WHAT YOU NEED TO DO -> Which lines of the entries below include "tags"? List them all.

Rendered images with source text:
◇ ◇ ◇ ◇ ◇ ◇ ◇
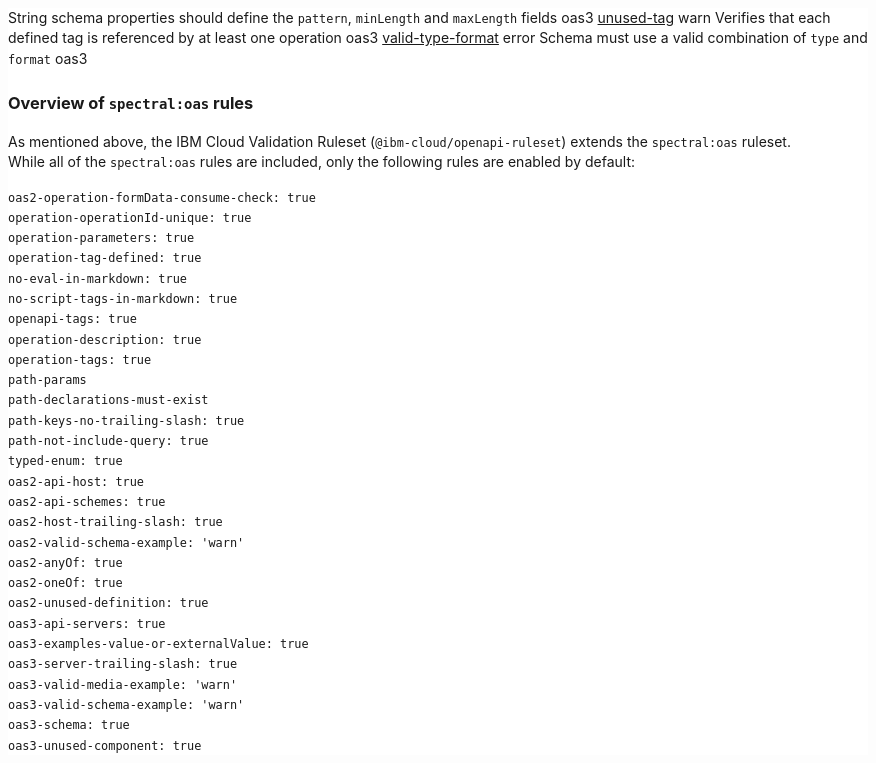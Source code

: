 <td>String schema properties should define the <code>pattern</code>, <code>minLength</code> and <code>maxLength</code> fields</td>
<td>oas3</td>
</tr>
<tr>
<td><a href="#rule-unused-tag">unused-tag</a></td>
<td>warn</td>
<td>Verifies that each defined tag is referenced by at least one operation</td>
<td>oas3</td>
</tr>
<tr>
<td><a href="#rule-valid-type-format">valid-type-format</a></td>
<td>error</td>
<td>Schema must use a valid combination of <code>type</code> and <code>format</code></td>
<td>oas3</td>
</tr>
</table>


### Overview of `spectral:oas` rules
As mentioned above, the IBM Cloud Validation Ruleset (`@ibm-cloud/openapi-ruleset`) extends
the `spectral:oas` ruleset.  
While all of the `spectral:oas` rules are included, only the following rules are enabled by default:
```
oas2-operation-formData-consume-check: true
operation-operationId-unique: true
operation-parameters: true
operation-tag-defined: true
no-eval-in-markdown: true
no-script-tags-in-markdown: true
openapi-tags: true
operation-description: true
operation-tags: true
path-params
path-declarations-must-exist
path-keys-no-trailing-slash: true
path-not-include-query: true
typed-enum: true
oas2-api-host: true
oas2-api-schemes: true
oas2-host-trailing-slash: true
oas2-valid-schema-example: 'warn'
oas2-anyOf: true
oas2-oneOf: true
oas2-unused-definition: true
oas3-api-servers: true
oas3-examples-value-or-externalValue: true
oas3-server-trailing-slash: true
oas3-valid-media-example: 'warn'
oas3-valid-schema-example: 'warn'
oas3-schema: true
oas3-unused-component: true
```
◇ ◇ ◇ ◇ ◇ ◇ ◇
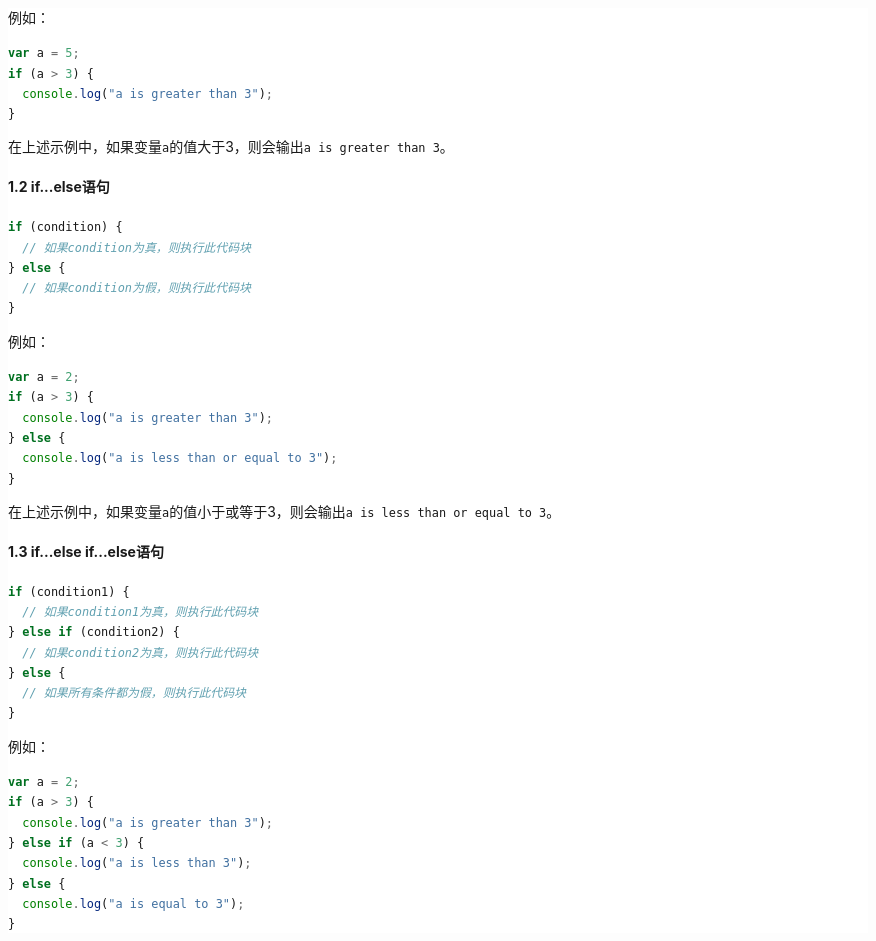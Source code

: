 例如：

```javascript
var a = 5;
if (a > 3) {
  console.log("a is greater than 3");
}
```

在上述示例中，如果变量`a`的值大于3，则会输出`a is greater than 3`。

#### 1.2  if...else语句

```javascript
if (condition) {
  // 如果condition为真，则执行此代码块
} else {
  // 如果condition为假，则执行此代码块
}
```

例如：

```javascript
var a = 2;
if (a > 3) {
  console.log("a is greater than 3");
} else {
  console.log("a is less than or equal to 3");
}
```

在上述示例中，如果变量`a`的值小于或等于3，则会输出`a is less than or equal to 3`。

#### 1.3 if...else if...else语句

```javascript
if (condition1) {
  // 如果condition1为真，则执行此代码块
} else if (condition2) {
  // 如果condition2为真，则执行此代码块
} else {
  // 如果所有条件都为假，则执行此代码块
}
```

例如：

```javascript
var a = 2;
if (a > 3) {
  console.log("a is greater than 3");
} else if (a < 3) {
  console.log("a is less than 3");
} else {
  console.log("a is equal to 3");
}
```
◇ ◇ ◇ ◇ ◇ ◇ ◇
OUTPUT FOR THIS TASK ->
no-script-tags-in-markdown: true
openapi-tags: true
operation-tags: true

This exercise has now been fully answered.